What is needed: Give back the lines of the entries below exactly as written, from the first line to the line holding "- [PhD Students](/people/student/phd", both included, with the pictures omitted.

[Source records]
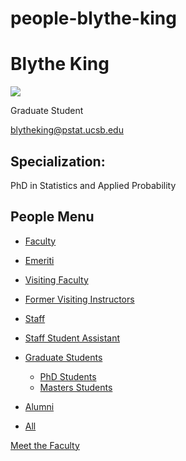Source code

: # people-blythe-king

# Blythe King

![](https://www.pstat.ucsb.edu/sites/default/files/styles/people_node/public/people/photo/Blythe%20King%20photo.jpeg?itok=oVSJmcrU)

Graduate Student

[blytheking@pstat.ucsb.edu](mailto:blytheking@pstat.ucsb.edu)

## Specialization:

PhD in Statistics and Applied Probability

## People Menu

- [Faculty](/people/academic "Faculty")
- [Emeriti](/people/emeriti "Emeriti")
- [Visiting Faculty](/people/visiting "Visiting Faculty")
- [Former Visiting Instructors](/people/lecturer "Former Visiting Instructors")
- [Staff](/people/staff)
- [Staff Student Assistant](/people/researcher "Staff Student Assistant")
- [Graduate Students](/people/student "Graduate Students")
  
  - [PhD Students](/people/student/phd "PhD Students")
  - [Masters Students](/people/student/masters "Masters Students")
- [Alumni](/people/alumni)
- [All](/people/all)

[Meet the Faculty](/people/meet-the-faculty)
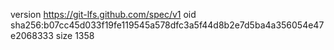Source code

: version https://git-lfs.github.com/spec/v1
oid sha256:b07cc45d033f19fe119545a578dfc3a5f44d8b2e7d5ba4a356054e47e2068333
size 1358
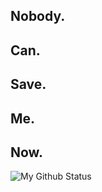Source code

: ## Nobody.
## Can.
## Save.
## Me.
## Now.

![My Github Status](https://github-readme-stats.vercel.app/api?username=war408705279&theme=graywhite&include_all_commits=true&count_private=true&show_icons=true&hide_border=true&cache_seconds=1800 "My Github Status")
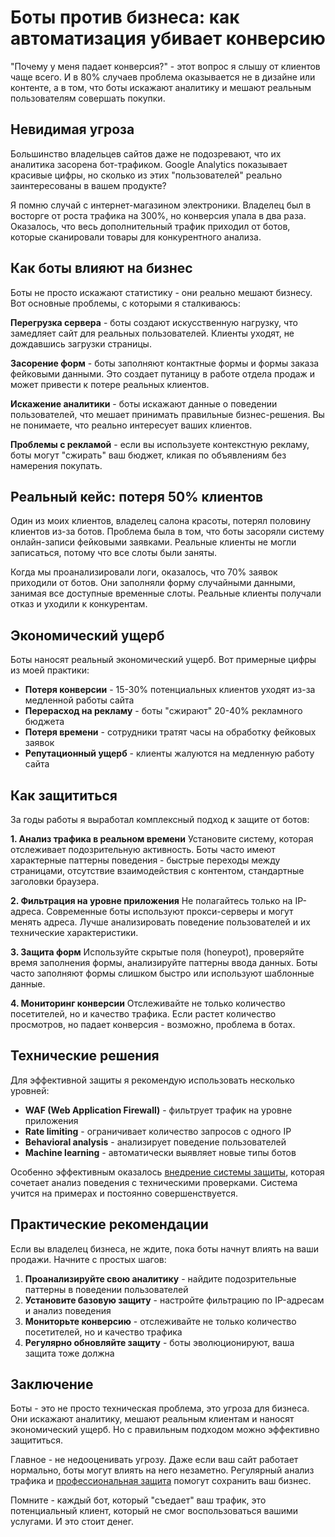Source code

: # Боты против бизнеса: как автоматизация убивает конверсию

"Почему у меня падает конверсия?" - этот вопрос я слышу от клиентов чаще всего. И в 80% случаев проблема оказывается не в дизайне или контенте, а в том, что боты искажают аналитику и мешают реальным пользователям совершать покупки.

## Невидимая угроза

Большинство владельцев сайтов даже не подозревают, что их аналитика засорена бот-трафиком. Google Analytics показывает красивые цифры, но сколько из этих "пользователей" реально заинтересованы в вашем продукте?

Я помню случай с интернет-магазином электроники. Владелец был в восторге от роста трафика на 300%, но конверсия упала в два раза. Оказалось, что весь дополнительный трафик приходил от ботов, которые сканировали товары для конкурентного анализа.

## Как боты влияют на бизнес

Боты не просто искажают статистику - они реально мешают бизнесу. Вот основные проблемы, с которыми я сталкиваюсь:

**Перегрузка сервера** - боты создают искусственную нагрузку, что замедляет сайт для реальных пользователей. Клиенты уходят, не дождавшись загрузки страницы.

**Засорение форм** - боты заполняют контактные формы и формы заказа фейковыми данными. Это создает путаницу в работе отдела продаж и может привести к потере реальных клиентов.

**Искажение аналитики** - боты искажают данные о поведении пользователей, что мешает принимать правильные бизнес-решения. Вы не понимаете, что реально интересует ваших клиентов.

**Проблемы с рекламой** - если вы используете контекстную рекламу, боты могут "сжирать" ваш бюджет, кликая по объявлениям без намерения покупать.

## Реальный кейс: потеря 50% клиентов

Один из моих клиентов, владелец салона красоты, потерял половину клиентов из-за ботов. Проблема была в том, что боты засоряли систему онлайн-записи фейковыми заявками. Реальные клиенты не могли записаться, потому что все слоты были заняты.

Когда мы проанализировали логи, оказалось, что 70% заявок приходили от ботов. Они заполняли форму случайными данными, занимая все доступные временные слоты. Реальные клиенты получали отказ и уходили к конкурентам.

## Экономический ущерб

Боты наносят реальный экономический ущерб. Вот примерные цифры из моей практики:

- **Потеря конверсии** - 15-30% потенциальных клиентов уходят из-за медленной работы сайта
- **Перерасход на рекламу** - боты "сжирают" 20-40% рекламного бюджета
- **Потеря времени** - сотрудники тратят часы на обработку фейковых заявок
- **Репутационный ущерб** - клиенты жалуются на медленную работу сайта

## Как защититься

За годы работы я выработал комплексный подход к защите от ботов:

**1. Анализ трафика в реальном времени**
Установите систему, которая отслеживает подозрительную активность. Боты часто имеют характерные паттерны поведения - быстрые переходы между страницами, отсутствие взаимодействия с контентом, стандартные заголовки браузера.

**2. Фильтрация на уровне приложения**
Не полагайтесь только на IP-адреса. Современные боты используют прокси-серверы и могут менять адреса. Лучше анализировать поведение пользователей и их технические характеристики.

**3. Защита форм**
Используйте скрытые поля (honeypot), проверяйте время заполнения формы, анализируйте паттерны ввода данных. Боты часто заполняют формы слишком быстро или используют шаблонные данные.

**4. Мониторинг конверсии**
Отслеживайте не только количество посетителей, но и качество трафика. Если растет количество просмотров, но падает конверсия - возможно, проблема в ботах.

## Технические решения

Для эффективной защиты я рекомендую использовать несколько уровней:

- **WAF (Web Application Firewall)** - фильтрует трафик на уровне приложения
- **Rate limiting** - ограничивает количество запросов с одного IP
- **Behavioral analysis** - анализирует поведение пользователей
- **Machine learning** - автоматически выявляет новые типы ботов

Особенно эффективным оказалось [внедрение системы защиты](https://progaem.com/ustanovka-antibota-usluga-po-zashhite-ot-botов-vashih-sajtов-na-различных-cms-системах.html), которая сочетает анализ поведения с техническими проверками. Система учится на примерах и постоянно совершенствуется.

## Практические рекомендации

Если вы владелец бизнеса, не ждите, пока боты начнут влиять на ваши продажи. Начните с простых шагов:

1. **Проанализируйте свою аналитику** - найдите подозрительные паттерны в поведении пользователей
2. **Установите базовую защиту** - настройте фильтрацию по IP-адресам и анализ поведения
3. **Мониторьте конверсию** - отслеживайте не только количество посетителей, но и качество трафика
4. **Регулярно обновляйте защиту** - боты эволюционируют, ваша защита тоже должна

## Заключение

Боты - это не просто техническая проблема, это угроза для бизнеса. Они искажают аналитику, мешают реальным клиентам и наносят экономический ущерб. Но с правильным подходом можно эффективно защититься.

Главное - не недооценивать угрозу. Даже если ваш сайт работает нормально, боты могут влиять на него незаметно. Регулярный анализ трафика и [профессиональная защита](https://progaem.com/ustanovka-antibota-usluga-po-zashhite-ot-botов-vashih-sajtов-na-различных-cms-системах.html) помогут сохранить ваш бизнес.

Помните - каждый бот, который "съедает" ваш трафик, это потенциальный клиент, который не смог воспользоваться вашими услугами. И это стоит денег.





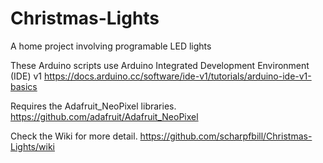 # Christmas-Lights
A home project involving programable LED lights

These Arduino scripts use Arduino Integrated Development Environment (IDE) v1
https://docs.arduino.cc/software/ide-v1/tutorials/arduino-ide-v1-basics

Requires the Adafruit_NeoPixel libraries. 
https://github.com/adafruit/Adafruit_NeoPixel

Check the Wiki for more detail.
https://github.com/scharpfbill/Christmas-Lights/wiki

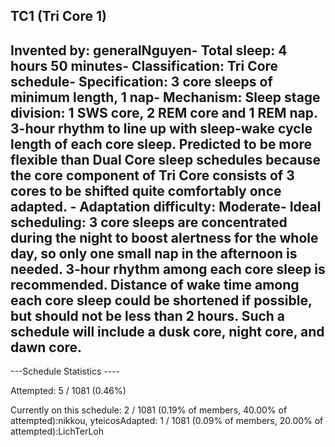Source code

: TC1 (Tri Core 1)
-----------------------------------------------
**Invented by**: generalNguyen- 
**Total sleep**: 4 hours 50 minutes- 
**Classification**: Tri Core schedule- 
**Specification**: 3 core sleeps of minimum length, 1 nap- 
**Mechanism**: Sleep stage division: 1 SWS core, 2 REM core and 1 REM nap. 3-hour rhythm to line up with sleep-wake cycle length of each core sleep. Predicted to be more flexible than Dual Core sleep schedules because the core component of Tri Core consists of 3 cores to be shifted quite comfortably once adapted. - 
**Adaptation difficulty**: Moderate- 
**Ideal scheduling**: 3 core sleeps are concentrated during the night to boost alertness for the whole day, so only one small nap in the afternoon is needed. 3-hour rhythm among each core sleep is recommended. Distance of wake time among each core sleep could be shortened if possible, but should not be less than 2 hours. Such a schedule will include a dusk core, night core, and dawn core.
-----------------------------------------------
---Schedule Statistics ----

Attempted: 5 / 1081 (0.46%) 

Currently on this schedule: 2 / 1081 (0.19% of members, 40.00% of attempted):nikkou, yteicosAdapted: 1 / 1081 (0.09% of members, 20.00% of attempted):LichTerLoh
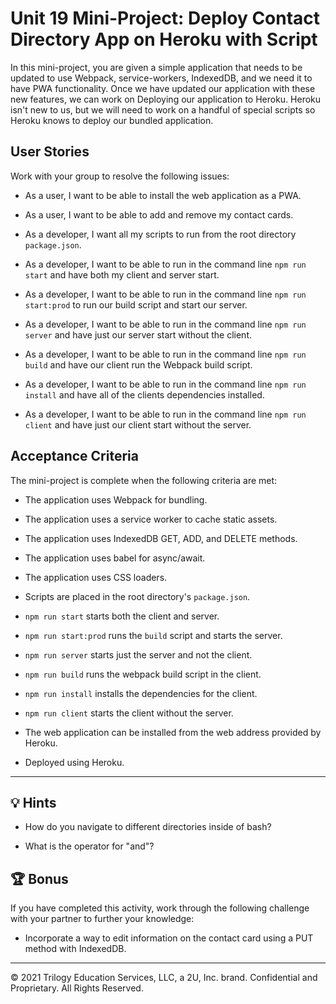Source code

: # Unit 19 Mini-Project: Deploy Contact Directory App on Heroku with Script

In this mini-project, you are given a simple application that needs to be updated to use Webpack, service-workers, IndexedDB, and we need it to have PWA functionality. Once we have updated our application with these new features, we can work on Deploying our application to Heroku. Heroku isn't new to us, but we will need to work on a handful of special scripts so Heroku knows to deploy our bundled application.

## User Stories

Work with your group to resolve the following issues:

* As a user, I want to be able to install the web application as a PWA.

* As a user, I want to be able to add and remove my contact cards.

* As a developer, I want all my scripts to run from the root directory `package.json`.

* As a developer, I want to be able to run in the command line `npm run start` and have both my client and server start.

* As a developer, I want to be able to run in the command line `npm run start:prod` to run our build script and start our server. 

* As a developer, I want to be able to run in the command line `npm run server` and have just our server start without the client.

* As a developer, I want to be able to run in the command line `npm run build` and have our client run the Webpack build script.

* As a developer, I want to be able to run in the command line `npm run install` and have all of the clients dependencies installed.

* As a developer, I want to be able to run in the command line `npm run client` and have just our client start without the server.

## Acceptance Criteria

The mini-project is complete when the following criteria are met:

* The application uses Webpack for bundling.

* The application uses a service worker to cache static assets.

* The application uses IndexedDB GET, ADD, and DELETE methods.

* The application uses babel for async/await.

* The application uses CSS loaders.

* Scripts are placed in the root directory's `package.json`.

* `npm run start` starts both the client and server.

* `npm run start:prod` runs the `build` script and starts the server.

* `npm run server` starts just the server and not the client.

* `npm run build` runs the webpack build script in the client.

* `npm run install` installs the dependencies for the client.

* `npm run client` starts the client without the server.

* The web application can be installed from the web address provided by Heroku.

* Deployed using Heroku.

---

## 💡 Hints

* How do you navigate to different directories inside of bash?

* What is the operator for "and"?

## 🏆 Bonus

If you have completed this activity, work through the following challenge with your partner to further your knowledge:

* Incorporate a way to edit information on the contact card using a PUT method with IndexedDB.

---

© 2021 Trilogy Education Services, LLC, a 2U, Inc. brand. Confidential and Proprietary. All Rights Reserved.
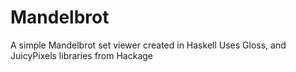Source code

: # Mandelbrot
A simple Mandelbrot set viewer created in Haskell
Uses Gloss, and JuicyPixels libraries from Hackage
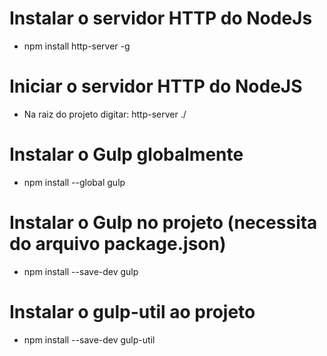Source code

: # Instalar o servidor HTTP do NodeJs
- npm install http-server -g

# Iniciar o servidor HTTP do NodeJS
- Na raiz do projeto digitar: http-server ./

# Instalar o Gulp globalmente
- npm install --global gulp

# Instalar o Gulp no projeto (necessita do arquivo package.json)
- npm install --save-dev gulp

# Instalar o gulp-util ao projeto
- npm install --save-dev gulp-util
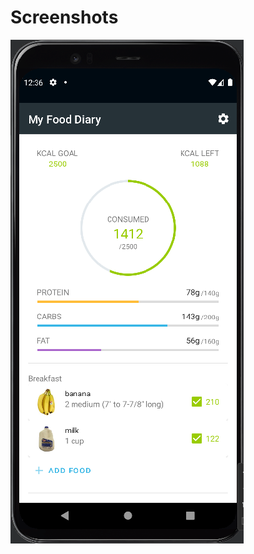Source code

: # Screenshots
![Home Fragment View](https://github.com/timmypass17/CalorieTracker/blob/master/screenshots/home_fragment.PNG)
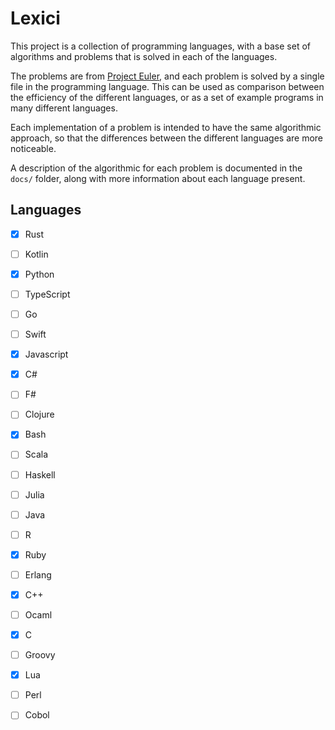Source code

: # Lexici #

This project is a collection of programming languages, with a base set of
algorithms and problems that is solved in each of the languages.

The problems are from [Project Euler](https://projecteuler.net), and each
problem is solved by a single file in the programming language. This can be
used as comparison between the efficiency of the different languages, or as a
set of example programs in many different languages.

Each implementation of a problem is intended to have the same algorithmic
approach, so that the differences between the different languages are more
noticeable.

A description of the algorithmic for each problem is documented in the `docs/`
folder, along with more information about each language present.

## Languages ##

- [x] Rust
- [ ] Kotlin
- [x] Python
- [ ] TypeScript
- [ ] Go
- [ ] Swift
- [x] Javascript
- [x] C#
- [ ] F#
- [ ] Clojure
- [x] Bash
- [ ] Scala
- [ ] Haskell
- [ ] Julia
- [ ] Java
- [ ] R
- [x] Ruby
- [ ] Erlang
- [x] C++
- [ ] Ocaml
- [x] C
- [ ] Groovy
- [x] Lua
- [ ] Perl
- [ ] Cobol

Result:
Source code

: # people-blythe-king

# Blythe King

![](https://www.pstat.ucsb.edu/sites/default/files/styles/people_node/public/people/photo/Blythe%20King%20photo.jpeg?itok=oVSJmcrU)

Graduate Student

[blytheking@pstat.ucsb.edu](mailto:blytheking@pstat.ucsb.edu)

## Specialization:

PhD in Statistics and Applied Probability

## People Menu

- [Faculty](/people/academic "Faculty")
- [Emeriti](/people/emeriti "Emeriti")
- [Visiting Faculty](/people/visiting "Visiting Faculty")
- [Former Visiting Instructors](/people/lecturer "Former Visiting Instructors")
- [Staff](/people/staff)
- [Staff Student Assistant](/people/researcher "Staff Student Assistant")
- [Graduate Students](/people/student "Graduate Students")
  
  - [PhD Students](/people/student/phd "PhD Students")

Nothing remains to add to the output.